What the mid-year budget says about cost-of-living relief

Australians hoping to see their wages grow in real terms will have to wait longer than expected, with the federal government’s budget update showing higher-than-forecast inflation savaging the benefits of higher pay. 

The Mid-Year Economic and Fiscal Outlook (MYEFO) shows an extra $64.4 billion flowing into government coffers in the next four years, but that likely won’t be seen in household budgets in the next year.

MYEFO offers few new spending measures and raises the likelihood that people will have to wait for May’s Federal Budget for the government’s next round of cost-of-living support.

High commodity prices, low unemployment and surging non-mining corporate profits are the drivers of the better budget position and leave open the high prospect of the government delivering its second consecutive surplus this financial year.

As expected, the budget update offers no change to the stage three tax cuts. 
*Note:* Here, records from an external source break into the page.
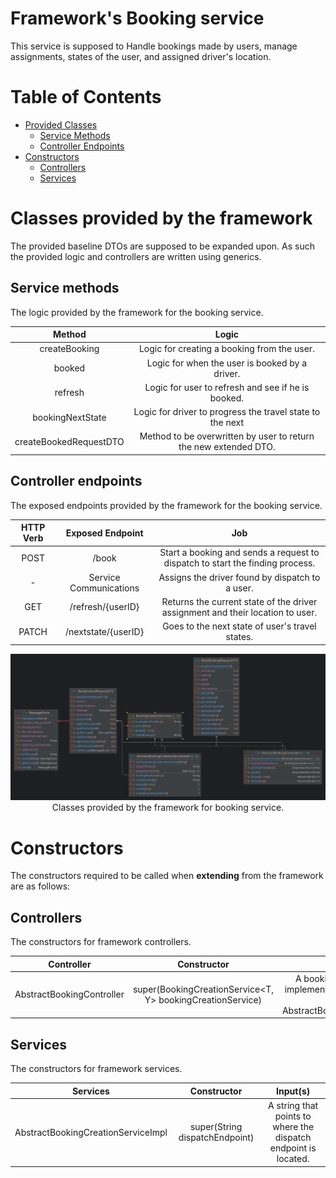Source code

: # Framework's Booking service

This service is supposed to Handle bookings made by users, manage assignments, states of the user, and assigned driver's location.

# Table of Contents

- [Provided Classes](#classes-provided-by-the-framework)
  - [Service Methods](#service-methods)
  - [Controller Endpoints](#controller-endpoints)
- [Constructors](#constructors)
  - [Controllers](#controllers)
  - [Services](#services)

# Classes provided by the framework

The provided baseline DTOs are supposed to be expanded upon. As such the provided logic and controllers are written using generics.

## Service methods

The logic provided by the framework for the booking service.

<div align="center">

|         Method         |                              Logic                               |
|:----------------------:|:----------------------------------------------------------------:|
|     createBooking      |           Logic for creating a booking from the user.            |
|         booked         |          Logic for when the user is booked by a driver.          |
|        refresh         |        Logic for user to refresh and see if he is booked.        |
|    bookingNextState    |    Logic for driver to progress the travel state to the next     |
| createBookedRequestDTO | Method to be overwritten by user to return the new extended DTO. |

</div>

## Controller endpoints

The exposed endpoints provided by the framework for the booking service.

<div align="center">

| HTTP Verb |    Exposed Endpoint    |                                      Job                                       |
|:---------:|:----------------------:|:------------------------------------------------------------------------------:|
|   POST    |         /book          | Start a booking and sends a request to dispatch to start the finding process.  |
|     -     | Service Communications |                Assigns the driver found by dispatch to a user.                 |
|    GET    |   /refresh/{userID}    | Returns the current state of the driver assignment and their location to user. |
|   PATCH   |  /nextstate/{userID}   |                Goes to the next state of user's travel states.                 |

</div>

<p align="center">
  <img width="1000" src="../../../../../../../../../images/Booking-Service.png" alt="Project Architecture">
  <br/>Classes provided by the framework for booking service.
</p>

# Constructors

The constructors required to be called when **extending** from the framework are as follows:

## Controllers

The constructors for framework controllers.

<div align="center">

|        Controller         |                        Constructor                         |                                                     Input(s)                                                     |
|:-------------------------:|:----------------------------------------------------------:|:----------------------------------------------------------------------------------------------------------------:|
| AbstractBookingController | super(BookingCreationService<T, Y> bookingCreationService) | A booking creation service that implements BookingCreationService or extends AbstractBookingCreationServiceImpl. |

</div>

## Services

The constructors for framework services.

<div align="center">

|              Services              |          Constructor           |                            Input(s)                             |
| :--------------------------------: | :----------------------------: | :-------------------------------------------------------------: |
| AbstractBookingCreationServiceImpl | super(String dispatchEndpoint) | A string that points to where the dispatch endpoint is located. |

</div>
Real wage growth lower than expected

The budget update trumpets that wages are growing at their fastest rate in more than a decade.

But that’s not being realised in real wage growth, with inflation remaining higher than forecast. 

Real wage growth, which factors in wage growth and consumer prices, was tipped to be 0.75 per cent this financial year. That is now forecast to be just 0.25 per cent. Forecasts for future years remain around what was expected in May. 

Treasury expects unemployment to rise to 4.25 per cent this year, up from 3.6 per cent at the end of 2022-23, and is forecast to remain around this level for the coming years.

The government says more than 600,000 additional people have been employed in the past 18 months, leading to close to record high levels of participation. 

“The unemployment rate has recorded its longest consecutive run below 4 per cent since monthly records began,” MYEFO states.

The rental market is forecast to remain “very tight”, with costs to remain high in coming years.

Katy Gallagher, sitting with Jim Chalmers, holds the women's economic budget statement
Katy Gallagher and Jim Chalmers released their second Budget earlier this year. (ABC News: Matt Roberts)

Budget fundamentals

Low unemployment helps the budget bottom line in two ways – with more people paying personal income tax and fewer people receiving unemployment benefits.

Higher costs also benefit the government via a greater tax take.

MYEFO expects inflation to be 3.75 per cent this financial year, before dropping to 2.75 in 2024-25 and 2.5 per cent in the following two years. 

Having forecast an almost $14 billion deficit for this financial year, the government now expects the deficit to be just $1.1 billion, a wafer thin forecast that leaves open the prospect of announcing a second budget surplus next May. 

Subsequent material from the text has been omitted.